The 36-year-old man, who has not been officially identified, fatally stabbed his relatives in broad daylight on a street in Trappes, a suburb southwest of Paris. He then took refuge in a house and was later shot dead by police when he left the house and ran towards the police in a threatening way, according to French Interior Minister Gérard Collomb.
"It appears the criminal had serious psychiatric problems," Collomb told reporters in Trappes.
"He was known [to the police] for advocating terrorism but it seems he was a disturbed person rather than someone who could respond to calls for action from terrorist organisations like Daesh," he said, using the Arabic acronym for the Islamic State (IS) group.
Prosecutors are not treating the attack as a terrorism case, Collomb added, but were following it closely.
FRANCE 24’s jihadist expert Wassim Nasr said for his part that the attacker’s psychiatric problems “wouldn’t prevent him from acting in the name of a terrorist organisation”.
Nasr said there were cases of people in Iraq, Saudi Arabia and other countries killing their family members who had tried to stop them from joining the IS group. He added that what the attacker's mother and sister do for a living might give some clue as to the attacker’s motives.
Nasr said that some jihadist movements, and the IS group in particular, readily considered Muslims living in the West as traitors.
“Some jihadi writings say that even Muslims living in Western countries, who pay their taxes, who benefit from a welfare state are considered as enemies because they are helping a crusader state.”
The IS group, which has a history of opportunistic claims, had swiftly claimed responsibility for the attack in a statement released by their propaganda channel Amaq. The group provided no evidence to support their claim and the statement came before it was confirmed that the victims were related to the attacker.
The jihadist group has lost most of the territory it once controlled in Syria and Iraq. The knife attack in Trappes came a day after the IS group chief released a purported new audio message urging supporters to practice patience and continue the jihad.

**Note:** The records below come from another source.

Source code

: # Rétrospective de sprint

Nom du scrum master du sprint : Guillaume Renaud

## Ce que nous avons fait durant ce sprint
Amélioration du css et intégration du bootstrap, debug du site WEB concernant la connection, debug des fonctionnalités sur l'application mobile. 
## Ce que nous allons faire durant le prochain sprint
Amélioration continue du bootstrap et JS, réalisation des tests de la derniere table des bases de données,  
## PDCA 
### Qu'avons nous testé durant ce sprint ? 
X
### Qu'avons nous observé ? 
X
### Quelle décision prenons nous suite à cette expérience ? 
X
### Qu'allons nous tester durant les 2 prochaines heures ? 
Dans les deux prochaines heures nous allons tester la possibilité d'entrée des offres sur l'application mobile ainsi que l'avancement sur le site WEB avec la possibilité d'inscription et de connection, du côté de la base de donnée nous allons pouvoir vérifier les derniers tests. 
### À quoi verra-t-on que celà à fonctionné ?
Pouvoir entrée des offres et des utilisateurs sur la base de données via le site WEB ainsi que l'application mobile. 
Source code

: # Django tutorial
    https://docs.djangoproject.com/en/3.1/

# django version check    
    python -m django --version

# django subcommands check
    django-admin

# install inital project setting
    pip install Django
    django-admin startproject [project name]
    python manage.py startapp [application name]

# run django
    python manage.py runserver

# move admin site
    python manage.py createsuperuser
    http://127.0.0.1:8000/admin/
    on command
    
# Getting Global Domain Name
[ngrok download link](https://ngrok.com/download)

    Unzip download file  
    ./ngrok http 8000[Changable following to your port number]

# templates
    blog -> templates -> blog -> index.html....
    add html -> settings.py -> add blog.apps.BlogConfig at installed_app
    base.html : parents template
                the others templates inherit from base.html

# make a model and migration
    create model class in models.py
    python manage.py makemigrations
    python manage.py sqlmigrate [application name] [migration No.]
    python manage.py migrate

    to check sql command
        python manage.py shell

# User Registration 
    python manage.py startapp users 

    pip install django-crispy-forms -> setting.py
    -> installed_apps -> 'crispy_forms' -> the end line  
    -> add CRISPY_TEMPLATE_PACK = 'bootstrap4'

“There are a couple of problems that happened in this case,” said Asif Arif, a lawyer and civil liberties expert, in an interview with FRANCE 24. The first, Arif noted, was the fact that the IS group had claimed the attack while French authorities were not convinced it was a terror attack planned or instigated by the group. “It’s my personal view that Daesh is trying to get back on track by claiming any local, diverse incident,” he said.